Butembo/Manifestations anti-MONUSCO : 3 après, la Justice pour les victimes toujours réclamée
Les acteurs de la vie sociale continuent d’exiger que justice soit faite dans le cadre des manifestations qui ont couté la vie à 11 personnes lors des manifestations contre la MONUSCO à Butembo, en 2022.
En date, le point de vue de Kabambi Kananga Yves Célestin, coordonnateur du mouvement Éveil Citoyen. S’exprimant au micro tendu par RADIOMOTO.NET, le jeudi 24 juillet 2025, cet analyste pense que ces trois ans doivent interpeller la population.
À ce niveau, « tout le monde doit s’approprier la lutte », lance-t-il tout en saluant la dignité des jeunes qui ont perdu leur vie lors de cette manifestation. Mais, poursuit-il, la justice doit être rendue pour que les familles des victimes soient remises dans leurs droits.

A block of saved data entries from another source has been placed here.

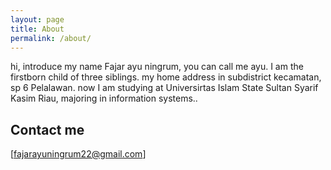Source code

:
 ```yaml
---
layout: page
title: About
permalink: /about/
---
```


hi, introduce my name Fajar ayu ningrum, you can call me ayu. I am the firstborn child of three siblings. my home address in subdistrict kecamatan, sp 6 Pelalawan.
now I am studying at Universirtas Islam State Sultan Syarif Kasim Riau, majoring in information systems..



## Contact me

[fajarayuningrum22@gmail.com]
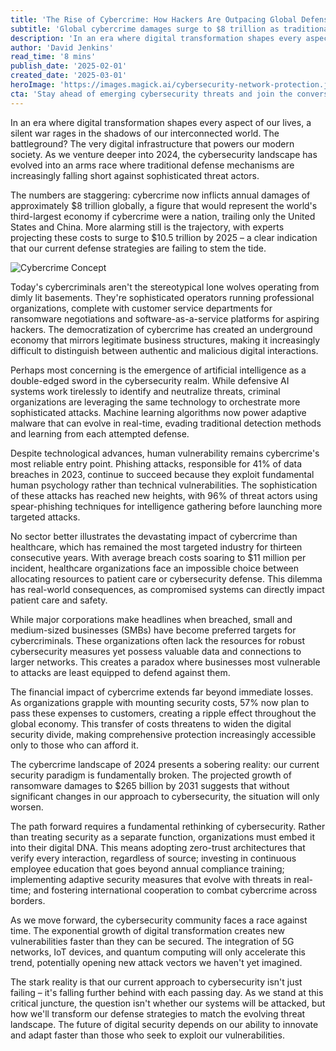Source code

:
 ```yaml
---
title: 'The Rise of Cybercrime: How Hackers Are Outpacing Global Defense Systems'
subtitle: 'Global cybercrime damages surge to $8 trillion as traditional defenses fall short'
description: 'In an era where digital transformation shapes every aspect of our lives, explore how cybercrime inflicts $8 trillion in damages annually. From AI-powered attacks to healthcare targeting, discover why traditional defenses are failing and how organizations can combat these sophisticated threat actors.'
author: 'David Jenkins'
read_time: '8 mins'
publish_date: '2025-02-01'
created_date: '2025-03-01'
heroImage: 'https://images.magick.ai/cybersecurity-network-protection.jpg'
cta: 'Stay ahead of emerging cybersecurity threats and join the conversation. Follow us on LinkedIn for expert insights, breaking news, and strategic analysis of the evolving digital security landscape.'
---
```


In an era where digital transformation shapes every aspect of our lives, a silent war rages in the shadows of our interconnected world. The battleground? The very digital infrastructure that powers our modern society. As we venture deeper into 2024, the cybersecurity landscape has evolved into an arms race where traditional defense mechanisms are increasingly falling short against sophisticated threat actors.

The numbers are staggering: cybercrime now inflicts annual damages of approximately $8 trillion globally, a figure that would represent the world's third-largest economy if cybercrime were a nation, trailing only the United States and China. More alarming still is the trajectory, with experts projecting these costs to surge to $10.5 trillion by 2025 – a clear indication that our current defense strategies are failing to stem the tide.

![Cybercrime Concept](https://images.magick.ai/cybersecurity-network-threat.jpg)

Today's cybercriminals aren't the stereotypical lone wolves operating from dimly lit basements. They're sophisticated operators running professional organizations, complete with customer service departments for ransomware negotiations and software-as-a-service platforms for aspiring hackers. The democratization of cybercrime has created an underground economy that mirrors legitimate business structures, making it increasingly difficult to distinguish between authentic and malicious digital interactions.

Perhaps most concerning is the emergence of artificial intelligence as a double-edged sword in the cybersecurity realm. While defensive AI systems work tirelessly to identify and neutralize threats, criminal organizations are leveraging the same technology to orchestrate more sophisticated attacks. Machine learning algorithms now power adaptive malware that can evolve in real-time, evading traditional detection methods and learning from each attempted defense.

Despite technological advances, human vulnerability remains cybercrime's most reliable entry point. Phishing attacks, responsible for 41% of data breaches in 2023, continue to succeed because they exploit fundamental human psychology rather than technical vulnerabilities. The sophistication of these attacks has reached new heights, with 96% of threat actors using spear-phishing techniques for intelligence gathering before launching more targeted attacks.

No sector better illustrates the devastating impact of cybercrime than healthcare, which has remained the most targeted industry for thirteen consecutive years. With average breach costs soaring to $11 million per incident, healthcare organizations face an impossible choice between allocating resources to patient care or cybersecurity defense. This dilemma has real-world consequences, as compromised systems can directly impact patient care and safety.

While major corporations make headlines when breached, small and medium-sized businesses (SMBs) have become preferred targets for cybercriminals. These organizations often lack the resources for robust cybersecurity measures yet possess valuable data and connections to larger networks. This creates a paradox where businesses most vulnerable to attacks are least equipped to defend against them.

The financial impact of cybercrime extends far beyond immediate losses. As organizations grapple with mounting security costs, 57% now plan to pass these expenses to customers, creating a ripple effect throughout the global economy. This transfer of costs threatens to widen the digital security divide, making comprehensive protection increasingly accessible only to those who can afford it.

The cybercrime landscape of 2024 presents a sobering reality: our current security paradigm is fundamentally broken. The projected growth of ransomware damages to $265 billion by 2031 suggests that without significant changes in our approach to cybersecurity, the situation will only worsen.

The path forward requires a fundamental rethinking of cybersecurity. Rather than treating security as a separate function, organizations must embed it into their digital DNA. This means adopting zero-trust architectures that verify every interaction, regardless of source; investing in continuous employee education that goes beyond annual compliance training; implementing adaptive security measures that evolve with threats in real-time; and fostering international cooperation to combat cybercrime across borders.

As we move forward, the cybersecurity community faces a race against time. The exponential growth of digital transformation creates new vulnerabilities faster than they can be secured. The integration of 5G networks, IoT devices, and quantum computing will only accelerate this trend, potentially opening new attack vectors we haven't yet imagined.

The stark reality is that our current approach to cybersecurity isn't just failing – it's falling further behind with each passing day. As we stand at this critical juncture, the question isn't whether our systems will be attacked, but how we'll transform our defense strategies to match the evolving threat landscape. The future of digital security depends on our ability to innovate and adapt faster than those who seek to exploit our vulnerabilities.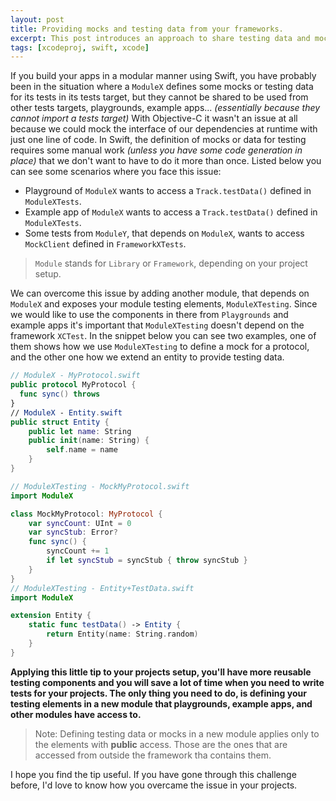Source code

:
 ```yaml
---
layout: post
title: Providing mocks and testing data from your frameworks.
excerpt: This post introduces an approach to share testing data and mocks from your frameworks to other frameworks that might need them for testing purposes.
tags: [xcodeproj, swift, xcode]
---
```


If you build your apps in a modular manner using Swift, you have probably been in the situation where a `ModuleX` defines some mocks or testing data for its tests in its tests target, but they cannot be shared to be used from other tests targets, playgrounds, example apps... _(essentially because they cannot import a tests target)_ With Objective-C it wasn't an issue at all because we could mock the interface of our dependencies at runtime with just one line of code. In Swift, the definition of mocks or data for testing requires some manual work _(unless you have some code generation in place)_ that we don't want to have to do it more than once. Listed below you can see some scenarios where you face this issue:

- Playground of `ModuleX` wants to access a `Track.testData()` defined in `ModuleXTests`.
- Example app of `ModuleX` wants to access a `Track.testData()` defined in `ModuleXTests`.
- Some tests from `ModuleY`, that depends on `ModuleX`, wants to access `MockClient` defined in `FrameworkXTests`.

> `Module` stands for `Library` or `Framework`, depending on your project setup.

We can overcome this issue by adding another module, that depends on `ModuleX` and exposes your module testing elements, `ModuleXTesting`. Since we would like to use the components in there from `Playgrounds` and example apps it's important that `ModuleXTesting` doesn't depend on the framework `XCTest`. In the snippet below you can see two examples, one of them shows how we use `ModuleXTesting` to define a mock for a protocol, and the other one how we extend an entity to provide testing data.

```swift
// ModuleX - MyProtocol.swift
public protocol MyProtocol {
  func sync() throws
}
// ModuleX - Entity.swift
public struct Entity {
    public let name: String
    public init(name: String) {
        self.name = name
    }
}

// ModuleXTesting - MockMyProtocol.swift
import ModuleX

class MockMyProtocol: MyProtocol {
    var syncCount: UInt = 0
    var syncStub: Error?
    func sync() {
        syncCount += 1
        if let syncStub = syncStub { throw syncStub }
    }
}
// ModuleXTesting - Entity+TestData.swift
import ModuleX

extension Entity {
    static func testData() -> Entity {
        return Entity(name: String.random)
    }
}
```

**Applying this little tip to your projects setup, you'll have more reusable testing components and you will save a lot of time when you need to write tests for your projects. The only thing you need to do, is defining your testing elements in a new module that playgrounds, example apps, and other modules have access to.**

> Note: Defining testing data or mocks in a new module applies only to the elements with **public** access. Those are the ones that are accessed from outside the framework tha contains them.

I hope you find the tip useful. If you have gone through this challenge before, I'd love to know how you overcame the issue in your projects.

“La justice doit être rendue, parce que les éléments de casques bleus de la MONUSCO avaient utilisé des armes létales pour abattre des victimes qui étaient à mains nues. Or, ces manifestants n’avaient pas d’armes létales pour justifier un tel usage de la force. Il y a donc eu une violation flagrante du principe de proportionnalité dans l’usage de la force, pourtant bien connu de ceux qui sont censés être formés et informés. C’est pourquoi, trois ans après, nous réclamons toujours justice pour ces victimes des manifestations contre la MONUSCO. Et la lutte doit continuer, pour que la République démocratique du Congo recouvre enfin sa souveraineté”, a-t-il insisté.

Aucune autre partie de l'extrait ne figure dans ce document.